Among the entries below, take the line with "boca y vete" and the line with "Cúntóir: Respuesta: 5:22 am", and output them and every line between them exactly, with nothing else.

• _Records for this task_:
-.-.-
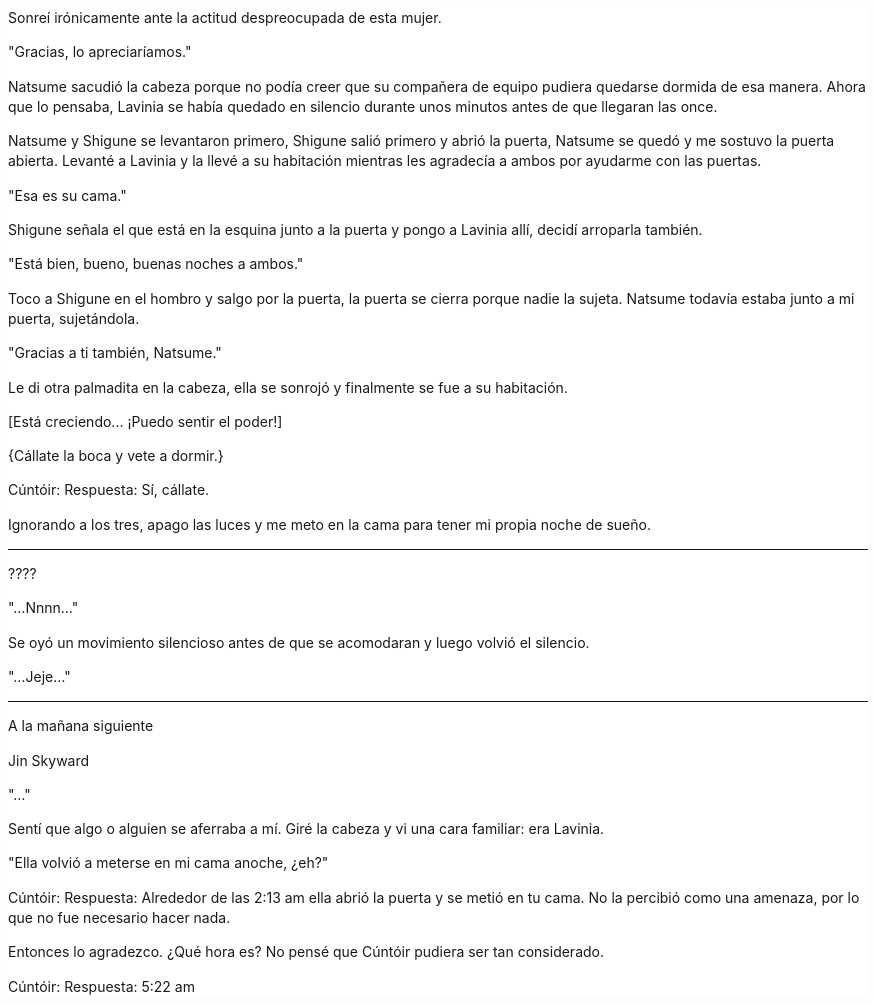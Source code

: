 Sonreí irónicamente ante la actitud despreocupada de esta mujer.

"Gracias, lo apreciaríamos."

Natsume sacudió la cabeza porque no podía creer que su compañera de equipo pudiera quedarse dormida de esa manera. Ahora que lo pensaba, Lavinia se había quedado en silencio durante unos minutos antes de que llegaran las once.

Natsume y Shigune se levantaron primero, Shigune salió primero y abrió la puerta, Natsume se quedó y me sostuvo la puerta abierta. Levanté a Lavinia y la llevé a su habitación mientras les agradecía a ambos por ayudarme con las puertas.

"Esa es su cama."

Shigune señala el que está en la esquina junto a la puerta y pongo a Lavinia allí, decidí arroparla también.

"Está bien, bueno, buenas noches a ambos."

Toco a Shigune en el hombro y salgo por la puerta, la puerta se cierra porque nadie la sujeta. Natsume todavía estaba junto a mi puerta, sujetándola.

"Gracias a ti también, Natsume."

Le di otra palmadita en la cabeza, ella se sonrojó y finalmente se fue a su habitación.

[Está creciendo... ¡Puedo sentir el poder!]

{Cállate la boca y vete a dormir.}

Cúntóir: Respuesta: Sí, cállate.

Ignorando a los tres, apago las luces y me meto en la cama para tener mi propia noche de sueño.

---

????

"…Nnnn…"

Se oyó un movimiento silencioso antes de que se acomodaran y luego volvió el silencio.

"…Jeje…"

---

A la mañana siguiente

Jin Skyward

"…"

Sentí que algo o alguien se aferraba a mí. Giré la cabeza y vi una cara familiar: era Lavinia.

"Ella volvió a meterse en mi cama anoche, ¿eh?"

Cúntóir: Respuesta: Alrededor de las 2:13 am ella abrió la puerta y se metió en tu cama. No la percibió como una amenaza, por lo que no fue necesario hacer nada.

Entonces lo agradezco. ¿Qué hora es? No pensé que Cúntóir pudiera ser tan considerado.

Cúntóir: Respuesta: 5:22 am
-.-.-
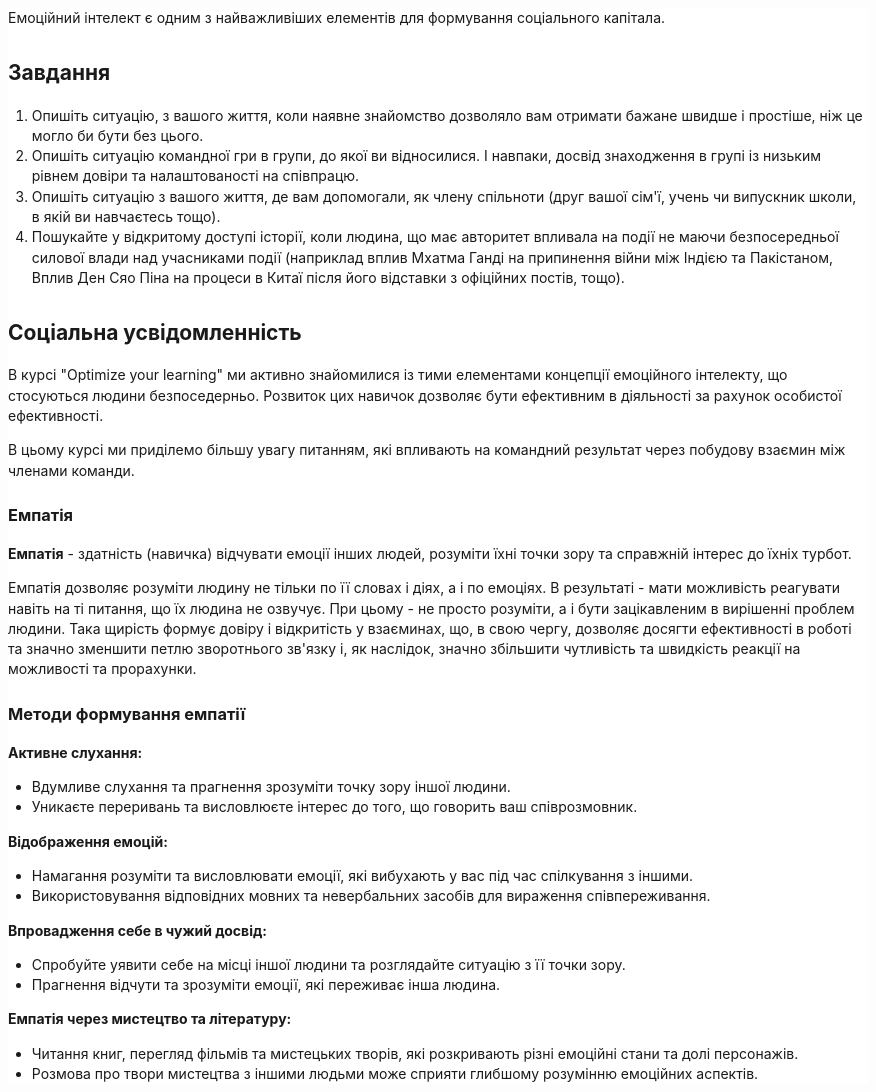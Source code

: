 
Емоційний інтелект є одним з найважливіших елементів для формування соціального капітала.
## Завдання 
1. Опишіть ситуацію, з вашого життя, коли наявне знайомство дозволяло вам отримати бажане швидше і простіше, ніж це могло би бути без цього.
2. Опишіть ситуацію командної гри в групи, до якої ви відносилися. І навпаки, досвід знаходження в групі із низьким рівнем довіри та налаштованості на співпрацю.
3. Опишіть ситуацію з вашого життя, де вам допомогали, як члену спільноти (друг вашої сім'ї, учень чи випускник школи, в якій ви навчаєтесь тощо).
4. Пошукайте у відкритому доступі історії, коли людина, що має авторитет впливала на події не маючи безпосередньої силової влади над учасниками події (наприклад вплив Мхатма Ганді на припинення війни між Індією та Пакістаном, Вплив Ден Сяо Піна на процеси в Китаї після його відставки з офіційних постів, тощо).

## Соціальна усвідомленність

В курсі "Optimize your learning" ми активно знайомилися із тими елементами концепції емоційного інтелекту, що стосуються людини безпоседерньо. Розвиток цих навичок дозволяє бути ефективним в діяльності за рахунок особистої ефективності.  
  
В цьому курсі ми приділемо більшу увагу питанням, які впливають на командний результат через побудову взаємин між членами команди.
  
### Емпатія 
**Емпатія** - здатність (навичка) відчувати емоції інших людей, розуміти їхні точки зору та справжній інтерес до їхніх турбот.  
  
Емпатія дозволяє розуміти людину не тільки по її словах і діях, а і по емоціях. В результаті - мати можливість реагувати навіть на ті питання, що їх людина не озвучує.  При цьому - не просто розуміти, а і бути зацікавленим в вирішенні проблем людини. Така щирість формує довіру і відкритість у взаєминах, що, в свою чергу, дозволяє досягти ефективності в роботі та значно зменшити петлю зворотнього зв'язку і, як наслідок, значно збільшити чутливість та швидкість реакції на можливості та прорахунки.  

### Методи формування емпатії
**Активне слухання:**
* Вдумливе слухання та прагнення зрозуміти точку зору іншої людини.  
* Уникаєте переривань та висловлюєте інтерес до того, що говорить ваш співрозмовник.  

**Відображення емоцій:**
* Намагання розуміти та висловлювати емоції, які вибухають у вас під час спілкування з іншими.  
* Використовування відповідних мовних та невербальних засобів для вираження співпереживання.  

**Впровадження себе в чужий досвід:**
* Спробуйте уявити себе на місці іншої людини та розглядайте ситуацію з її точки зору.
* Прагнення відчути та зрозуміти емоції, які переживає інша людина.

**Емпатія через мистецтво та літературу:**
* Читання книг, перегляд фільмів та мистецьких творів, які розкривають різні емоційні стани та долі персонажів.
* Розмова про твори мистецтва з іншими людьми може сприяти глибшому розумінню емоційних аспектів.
-.-.-
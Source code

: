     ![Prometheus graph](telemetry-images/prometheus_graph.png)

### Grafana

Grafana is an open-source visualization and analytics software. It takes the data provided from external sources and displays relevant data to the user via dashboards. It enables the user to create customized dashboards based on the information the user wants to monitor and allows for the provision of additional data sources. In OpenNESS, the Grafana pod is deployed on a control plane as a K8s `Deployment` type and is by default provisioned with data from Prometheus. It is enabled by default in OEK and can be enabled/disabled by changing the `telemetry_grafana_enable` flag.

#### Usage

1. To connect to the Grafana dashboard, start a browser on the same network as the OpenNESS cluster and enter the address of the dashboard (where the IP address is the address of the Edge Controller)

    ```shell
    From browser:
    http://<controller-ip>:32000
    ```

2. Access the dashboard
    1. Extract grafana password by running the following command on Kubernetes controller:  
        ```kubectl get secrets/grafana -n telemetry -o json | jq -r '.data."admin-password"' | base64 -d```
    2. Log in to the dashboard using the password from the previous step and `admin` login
-.-.-
• _Reply to the exercise_:
{Cállate la boca y vete a dormir.}

Cúntóir: Respuesta: Sí, cállate.

Ignorando a los tres, apago las luces y me meto en la cama para tener mi propia noche de sueño.

---

????

"…Nnnn…"

Se oyó un movimiento silencioso antes de que se acomodaran y luego volvió el silencio.

"…Jeje…"

---

A la mañana siguiente

Jin Skyward

"…"

Sentí que algo o alguien se aferraba a mí. Giré la cabeza y vi una cara familiar: era Lavinia.

"Ella volvió a meterse en mi cama anoche, ¿eh?"

Cúntóir: Respuesta: Alrededor de las 2:13 am ella abrió la puerta y se metió en tu cama. No la percibió como una amenaza, por lo que no fue necesario hacer nada.

Entonces lo agradezco. ¿Qué hora es? No pensé que Cúntóir pudiera ser tan considerado.

Cúntóir: Respuesta: 5:22 am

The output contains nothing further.